Exercise:
Scan the records below for the line with "fer, lait, bièe" and the line with "souffrance, la différence". Repeat those two lines and every line between them exactly, and nothing else.

=== Material supplied ===

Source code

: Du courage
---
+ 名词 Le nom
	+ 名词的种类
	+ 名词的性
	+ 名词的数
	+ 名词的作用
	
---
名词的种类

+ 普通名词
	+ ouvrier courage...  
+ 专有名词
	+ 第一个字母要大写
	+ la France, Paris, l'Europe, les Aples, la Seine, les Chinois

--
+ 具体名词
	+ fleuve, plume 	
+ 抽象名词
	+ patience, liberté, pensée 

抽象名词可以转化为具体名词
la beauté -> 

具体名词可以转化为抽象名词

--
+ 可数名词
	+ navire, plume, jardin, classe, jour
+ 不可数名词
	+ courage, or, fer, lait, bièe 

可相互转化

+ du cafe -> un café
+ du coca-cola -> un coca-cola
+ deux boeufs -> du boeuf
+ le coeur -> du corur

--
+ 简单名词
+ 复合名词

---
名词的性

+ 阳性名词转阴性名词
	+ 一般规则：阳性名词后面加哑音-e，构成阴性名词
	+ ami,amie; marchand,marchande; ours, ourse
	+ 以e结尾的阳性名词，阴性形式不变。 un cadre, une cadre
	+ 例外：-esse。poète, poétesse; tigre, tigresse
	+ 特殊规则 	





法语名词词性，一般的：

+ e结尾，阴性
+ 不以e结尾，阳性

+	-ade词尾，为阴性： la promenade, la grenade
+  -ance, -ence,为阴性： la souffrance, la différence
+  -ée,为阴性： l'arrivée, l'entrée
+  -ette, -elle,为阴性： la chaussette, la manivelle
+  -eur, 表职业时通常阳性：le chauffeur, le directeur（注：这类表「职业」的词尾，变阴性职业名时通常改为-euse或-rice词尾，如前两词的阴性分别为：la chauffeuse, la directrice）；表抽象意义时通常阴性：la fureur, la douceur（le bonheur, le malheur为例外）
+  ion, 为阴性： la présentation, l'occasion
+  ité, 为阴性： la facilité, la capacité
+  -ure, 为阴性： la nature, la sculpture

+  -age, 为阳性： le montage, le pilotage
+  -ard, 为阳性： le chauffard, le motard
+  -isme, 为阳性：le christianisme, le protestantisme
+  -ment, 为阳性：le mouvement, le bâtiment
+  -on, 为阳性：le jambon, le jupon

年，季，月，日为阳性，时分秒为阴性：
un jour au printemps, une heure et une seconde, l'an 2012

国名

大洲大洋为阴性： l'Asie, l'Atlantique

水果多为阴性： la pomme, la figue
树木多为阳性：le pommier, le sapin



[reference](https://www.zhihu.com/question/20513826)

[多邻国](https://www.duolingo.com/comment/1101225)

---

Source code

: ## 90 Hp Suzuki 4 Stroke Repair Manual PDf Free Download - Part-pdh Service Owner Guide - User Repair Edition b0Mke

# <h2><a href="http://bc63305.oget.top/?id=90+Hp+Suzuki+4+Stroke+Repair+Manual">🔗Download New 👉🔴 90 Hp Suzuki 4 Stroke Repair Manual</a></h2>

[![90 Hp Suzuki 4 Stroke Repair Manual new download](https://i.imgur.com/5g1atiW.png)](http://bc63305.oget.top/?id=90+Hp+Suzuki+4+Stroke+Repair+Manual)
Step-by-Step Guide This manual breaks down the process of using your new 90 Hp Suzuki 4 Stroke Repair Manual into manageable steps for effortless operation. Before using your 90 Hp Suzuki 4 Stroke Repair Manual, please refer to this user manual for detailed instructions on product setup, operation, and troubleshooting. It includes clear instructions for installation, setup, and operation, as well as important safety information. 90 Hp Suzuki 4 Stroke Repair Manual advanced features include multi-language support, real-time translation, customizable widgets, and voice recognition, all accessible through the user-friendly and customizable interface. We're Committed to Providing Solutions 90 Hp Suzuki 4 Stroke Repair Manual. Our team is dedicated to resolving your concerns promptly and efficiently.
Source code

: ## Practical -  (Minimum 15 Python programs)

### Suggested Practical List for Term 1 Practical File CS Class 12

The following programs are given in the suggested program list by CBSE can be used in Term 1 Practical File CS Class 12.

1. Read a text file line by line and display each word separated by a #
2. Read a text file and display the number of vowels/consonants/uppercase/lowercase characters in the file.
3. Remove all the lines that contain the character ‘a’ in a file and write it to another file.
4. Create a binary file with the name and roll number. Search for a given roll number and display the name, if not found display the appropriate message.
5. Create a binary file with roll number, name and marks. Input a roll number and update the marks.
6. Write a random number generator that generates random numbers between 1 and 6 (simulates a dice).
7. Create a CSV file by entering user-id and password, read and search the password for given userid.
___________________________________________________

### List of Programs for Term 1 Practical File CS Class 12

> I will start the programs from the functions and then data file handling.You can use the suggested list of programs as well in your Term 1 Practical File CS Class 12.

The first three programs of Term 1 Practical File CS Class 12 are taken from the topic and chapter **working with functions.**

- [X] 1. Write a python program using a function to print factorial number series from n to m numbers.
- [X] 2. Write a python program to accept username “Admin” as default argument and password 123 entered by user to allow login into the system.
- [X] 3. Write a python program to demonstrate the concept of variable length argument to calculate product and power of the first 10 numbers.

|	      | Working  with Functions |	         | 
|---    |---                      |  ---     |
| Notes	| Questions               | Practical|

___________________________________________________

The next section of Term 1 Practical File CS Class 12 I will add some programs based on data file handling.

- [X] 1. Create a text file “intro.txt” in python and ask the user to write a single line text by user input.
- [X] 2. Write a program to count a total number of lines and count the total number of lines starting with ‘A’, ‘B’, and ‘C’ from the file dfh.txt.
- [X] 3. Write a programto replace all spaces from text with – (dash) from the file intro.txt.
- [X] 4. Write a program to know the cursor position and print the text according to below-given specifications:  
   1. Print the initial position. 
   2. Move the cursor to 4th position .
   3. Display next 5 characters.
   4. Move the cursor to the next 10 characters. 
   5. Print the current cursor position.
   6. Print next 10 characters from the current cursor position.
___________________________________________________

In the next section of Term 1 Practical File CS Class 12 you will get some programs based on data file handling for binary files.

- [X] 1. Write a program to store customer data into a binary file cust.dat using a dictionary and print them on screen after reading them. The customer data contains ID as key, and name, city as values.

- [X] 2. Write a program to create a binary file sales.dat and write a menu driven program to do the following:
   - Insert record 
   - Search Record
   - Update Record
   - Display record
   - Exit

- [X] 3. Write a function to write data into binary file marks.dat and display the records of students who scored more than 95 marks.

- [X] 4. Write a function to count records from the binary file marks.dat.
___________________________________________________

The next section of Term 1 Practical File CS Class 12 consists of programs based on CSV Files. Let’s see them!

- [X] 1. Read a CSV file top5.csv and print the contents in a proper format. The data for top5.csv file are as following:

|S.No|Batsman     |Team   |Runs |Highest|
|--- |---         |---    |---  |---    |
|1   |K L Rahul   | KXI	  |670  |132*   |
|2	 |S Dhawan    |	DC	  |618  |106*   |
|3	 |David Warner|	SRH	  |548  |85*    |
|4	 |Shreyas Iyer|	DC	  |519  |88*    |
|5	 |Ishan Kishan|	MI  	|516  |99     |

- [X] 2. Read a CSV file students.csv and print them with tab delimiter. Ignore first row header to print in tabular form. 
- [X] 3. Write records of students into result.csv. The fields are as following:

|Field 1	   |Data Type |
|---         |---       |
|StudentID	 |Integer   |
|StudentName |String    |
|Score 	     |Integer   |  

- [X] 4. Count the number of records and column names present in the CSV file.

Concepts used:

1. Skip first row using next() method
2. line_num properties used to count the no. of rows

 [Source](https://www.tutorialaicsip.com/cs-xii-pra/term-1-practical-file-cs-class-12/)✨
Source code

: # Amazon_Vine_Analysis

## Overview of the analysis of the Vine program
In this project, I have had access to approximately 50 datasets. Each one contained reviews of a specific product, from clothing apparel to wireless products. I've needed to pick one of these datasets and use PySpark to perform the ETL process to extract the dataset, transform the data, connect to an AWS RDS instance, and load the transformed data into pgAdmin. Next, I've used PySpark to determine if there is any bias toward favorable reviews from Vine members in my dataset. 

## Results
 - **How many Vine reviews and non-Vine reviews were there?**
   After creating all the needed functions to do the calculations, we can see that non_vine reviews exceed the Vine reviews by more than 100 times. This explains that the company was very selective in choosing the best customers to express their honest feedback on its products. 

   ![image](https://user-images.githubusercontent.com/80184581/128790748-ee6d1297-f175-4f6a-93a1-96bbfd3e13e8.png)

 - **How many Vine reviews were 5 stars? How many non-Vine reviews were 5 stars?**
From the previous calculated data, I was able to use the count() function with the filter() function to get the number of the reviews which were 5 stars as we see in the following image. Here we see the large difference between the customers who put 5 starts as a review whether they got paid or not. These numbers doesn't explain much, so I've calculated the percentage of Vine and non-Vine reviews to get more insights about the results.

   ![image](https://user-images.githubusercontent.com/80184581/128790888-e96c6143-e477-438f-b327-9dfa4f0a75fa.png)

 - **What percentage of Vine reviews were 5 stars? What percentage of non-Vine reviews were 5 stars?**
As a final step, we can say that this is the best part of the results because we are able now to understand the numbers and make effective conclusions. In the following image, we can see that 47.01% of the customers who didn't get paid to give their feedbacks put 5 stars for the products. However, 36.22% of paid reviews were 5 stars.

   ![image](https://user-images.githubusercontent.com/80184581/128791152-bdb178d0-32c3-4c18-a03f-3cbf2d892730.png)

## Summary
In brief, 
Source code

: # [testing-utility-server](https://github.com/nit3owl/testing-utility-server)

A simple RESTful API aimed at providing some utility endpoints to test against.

===

Response:
	+ courage, or, fer, lait, bièe 

可相互转化

+ du cafe -> un café
+ du coca-cola -> un coca-cola
+ deux boeufs -> du boeuf
+ le coeur -> du corur

--
+ 简单名词
+ 复合名词

---
名词的性

+ 阳性名词转阴性名词
	+ 一般规则：阳性名词后面加哑音-e，构成阴性名词
	+ ami,amie; marchand,marchande; ours, ourse
	+ 以e结尾的阳性名词，阴性形式不变。 un cadre, une cadre
	+ 例外：-esse。poète, poétesse; tigre, tigresse
	+ 特殊规则 	





法语名词词性，一般的：

+ e结尾，阴性
+ 不以e结尾，阳性

+	-ade词尾，为阴性： la promenade, la grenade
+  -ance, -ence,为阴性： la souffrance, la différence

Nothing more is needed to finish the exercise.